### TASK
For every line in the records below that holds "время", make a copy.

Document images with source code:

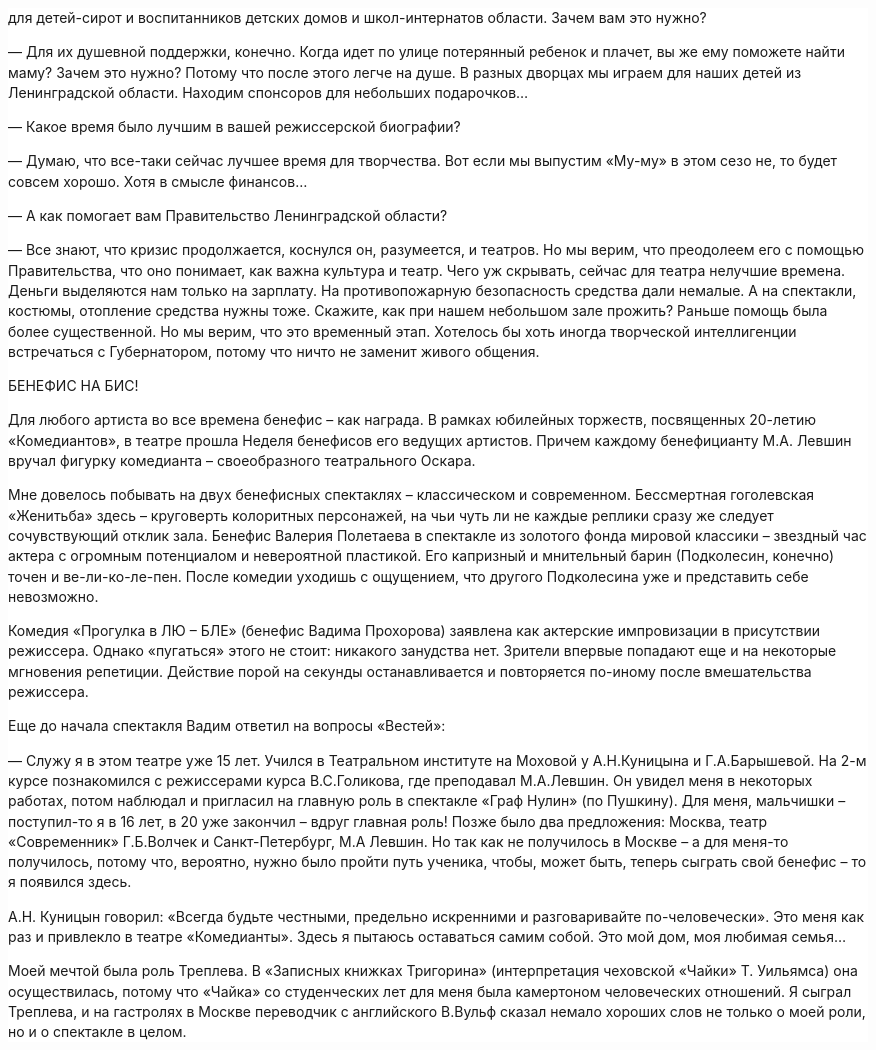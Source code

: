 для детей-сирот и воспитанников детских домов и школ-интернатов области. Зачем вам это нужно?

— Для их душевной поддержки, конечно. Когда идет по улице потерянный ребенок и плачет, вы же ему поможете найти маму? Зачем это нужно? Потому что после этого легче на душе. В разных дворцах мы играем для наших детей из Ленинградской области. Находим спонсоров для небольших подарочков…

— Какое время было лучшим в вашей режиссерской биографии?

— Думаю, что все-таки сейчас лучшее время для творчества. Вот если мы выпустим «Му-му» в этом сезо не, то будет совсем хорошо. Хотя в смысле финансов…

— А как помогает вам Правительство Ленинградской области?

— Все знают, что кризис продолжается, коснулся он, разумеется, и театров. Но мы верим, что преодолеем его с помощью Правительства, что оно понимает, как важна культура и театр. Чего уж скрывать, сейчас для театра нелучшие времена. Деньги выделяются нам только на зарплату. На противопожарную безопасность средства дали немалые. А на спектакли, костюмы, отопление средства нужны тоже. Скажите, как при нашем небольшом зале прожить? Раньше помощь была более существенной. Но мы верим, что это временный этап. Хотелось бы хоть иногда творческой интеллигенции встречаться с Губернатором, потому что ничто не заменит живого общения.

БЕНЕФИС НА БИС!

Для любого артиста во все времена бенефис – как награда. В рамках юбилейных торжеств, посвященных 20-летию «Комедиантов», в театре прошла Неделя бенефисов его ведущих артистов. Причем каждому бенефицианту М.А. Левшин вручал фигурку комедианта – своеобразного театрального Оскара.

Мне довелось побывать на двух бенефисных спектаклях – классическом и современном. Бессмертная гоголевская «Женитьба» здесь – круговерть колоритных персонажей, на чьи чуть ли не каждые реплики сразу же следует сочувствующий отклик зала. Бенефис Валерия Полетаева в спектакле из золотого фонда мировой классики – звездный час актера с огромным потенциалом и невероятной пластикой. Его капризный и мнительный барин (Подколесин, конечно) точен и ве-ли-ко-ле-пен. После комедии уходишь с ощущением, что другого Подколесина уже и представить себе невозможно.

Комедия «Прогулка в ЛЮ – БЛЕ» (бенефис Вадима Прохорова) заявлена как актерские импровизации в присутствии режиссера. Однако «пугаться» этого не стоит: никакого занудства нет. Зрители впервые попадают еще и на некоторые мгновения репетиции. Действие порой на секунды останавливается и повторяется по-иному после вмешательства режиссера.

Еще до начала спектакля Вадим ответил на вопросы «Вестей»:

— Служу я в этом театре уже 15 лет. Учился в Театральном институте на Моховой у А.Н.Куницына и Г.А.Барышевой. На 2-м курсе познакомился с режиссерами курса В.С.Голикова, где преподавал М.А.Левшин. Он увидел меня в некоторых работах, потом наблюдал и пригласил на главную роль в спектакле «Граф Нулин» (по Пушкину). Для меня, мальчишки – поступил-то я в 16 лет, в 20 уже закончил – вдруг главная роль! Позже было два предложения: Москва, театр «Современник» Г.Б.Волчек и Санкт-Петербург, М.А Левшин. Но так как не получилось в Москве – а для меня-то получилось, потому что, вероятно, нужно было пройти путь ученика, чтобы, может быть, теперь сыграть свой бенефис – то я появился здесь.

А.Н. Куницын говорил: «Всегда будьте честными, предельно искренними и разговаривайте по-человечески». Это меня как раз и привлекло в театре «Комедианты». Здесь я пытаюсь оставаться самим собой. Это мой дом, моя любимая семья…

Моей мечтой была роль Треплева. В «Записных книжках Тригорина» (интерпретация чеховской «Чайки» Т. Уильямса) она осуществилась, потому что «Чайка» со студенческих лет для меня была камертоном человеческих отношений. Я сыграл Треплева, и на гастролях в Москве переводчик с английского В.Вульф сказал немало хороших слов не только о моей роли, но и о спектакле в целом.
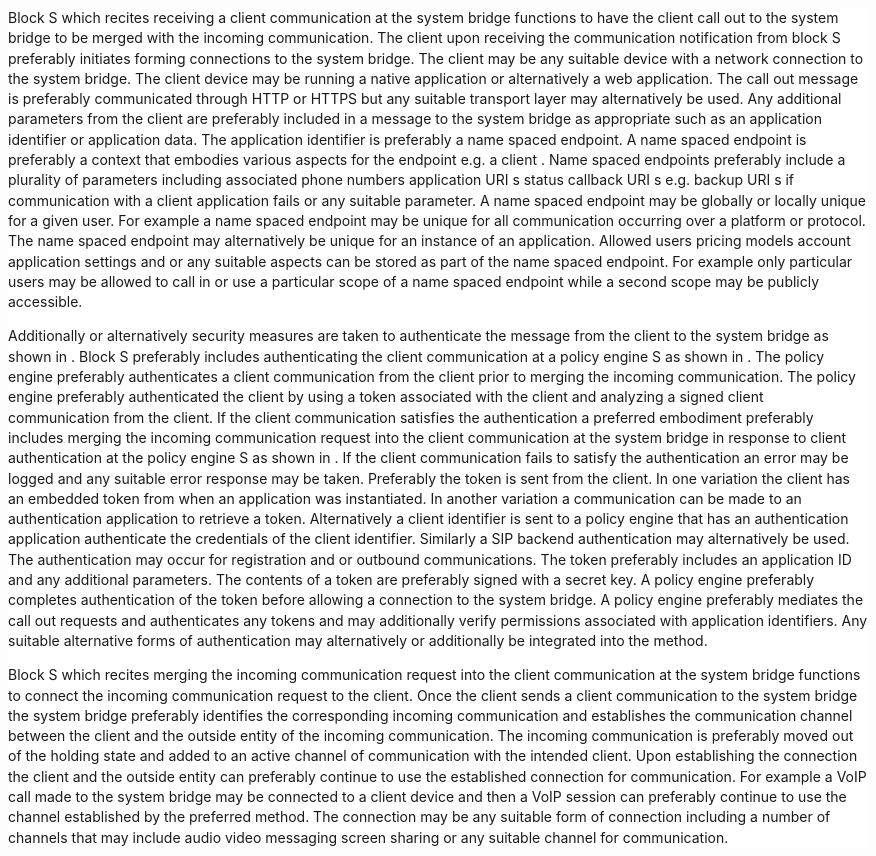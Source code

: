 Block S which recites receiving a client communication at the system bridge functions to have the client call out to the system bridge to be merged with the incoming communication. The client upon receiving the communication notification from block S preferably initiates forming connections to the system bridge. The client may be any suitable device with a network connection to the system bridge. The client device may be running a native application or alternatively a web application. The call out message is preferably communicated through HTTP or HTTPS but any suitable transport layer may alternatively be used. Any additional parameters from the client are preferably included in a message to the system bridge as appropriate such as an application identifier or application data. The application identifier is preferably a name spaced endpoint. A name spaced endpoint is preferably a context that embodies various aspects for the endpoint e.g. a client . Name spaced endpoints preferably include a plurality of parameters including associated phone numbers application URI s status callback URI s e.g. backup URI s if communication with a client application fails or any suitable parameter. A name spaced endpoint may be globally or locally unique for a given user. For example a name spaced endpoint may be unique for all communication occurring over a platform or protocol. The name spaced endpoint may alternatively be unique for an instance of an application. Allowed users pricing models account application settings and or any suitable aspects can be stored as part of the name spaced endpoint. For example only particular users may be allowed to call in or use a particular scope of a name spaced endpoint while a second scope may be publicly accessible.

Additionally or alternatively security measures are taken to authenticate the message from the client to the system bridge as shown in . Block S preferably includes authenticating the client communication at a policy engine S as shown in . The policy engine preferably authenticates a client communication from the client prior to merging the incoming communication. The policy engine preferably authenticated the client by using a token associated with the client and analyzing a signed client communication from the client. If the client communication satisfies the authentication a preferred embodiment preferably includes merging the incoming communication request into the client communication at the system bridge in response to client authentication at the policy engine S as shown in . If the client communication fails to satisfy the authentication an error may be logged and any suitable error response may be taken. Preferably the token is sent from the client. In one variation the client has an embedded token from when an application was instantiated. In another variation a communication can be made to an authentication application to retrieve a token. Alternatively a client identifier is sent to a policy engine that has an authentication application authenticate the credentials of the client identifier. Similarly a SIP backend authentication may alternatively be used. The authentication may occur for registration and or outbound communications. The token preferably includes an application ID and any additional parameters. The contents of a token are preferably signed with a secret key. A policy engine preferably completes authentication of the token before allowing a connection to the system bridge. A policy engine preferably mediates the call out requests and authenticates any tokens and may additionally verify permissions associated with application identifiers. Any suitable alternative forms of authentication may alternatively or additionally be integrated into the method.

Block S which recites merging the incoming communication request into the client communication at the system bridge functions to connect the incoming communication request to the client. Once the client sends a client communication to the system bridge the system bridge preferably identifies the corresponding incoming communication and establishes the communication channel between the client and the outside entity of the incoming communication. The incoming communication is preferably moved out of the holding state and added to an active channel of communication with the intended client. Upon establishing the connection the client and the outside entity can preferably continue to use the established connection for communication. For example a VoIP call made to the system bridge may be connected to a client device and then a VoIP session can preferably continue to use the channel established by the preferred method. The connection may be any suitable form of connection including a number of channels that may include audio video messaging screen sharing or any suitable channel for communication.
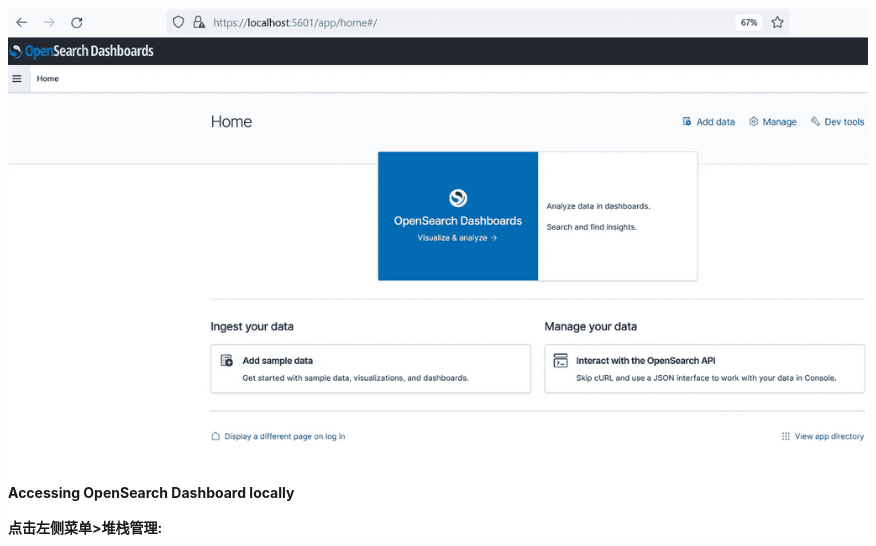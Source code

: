 **![](img/e6f0d1dd97ea5f2ea2b183887417754e.png)**

**Accessing OpenSearch Dashboard locally**

**点击左侧菜单>堆栈管理:**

### ANSWER TO THIS PROBLEM
— Какое время было лучшим в вашей режиссерской биографии?
— Думаю, что все-таки сейчас лучшее время для творчества. Вот если мы выпустим «Му-му» в этом сезо не, то будет совсем хорошо. Хотя в смысле финансов…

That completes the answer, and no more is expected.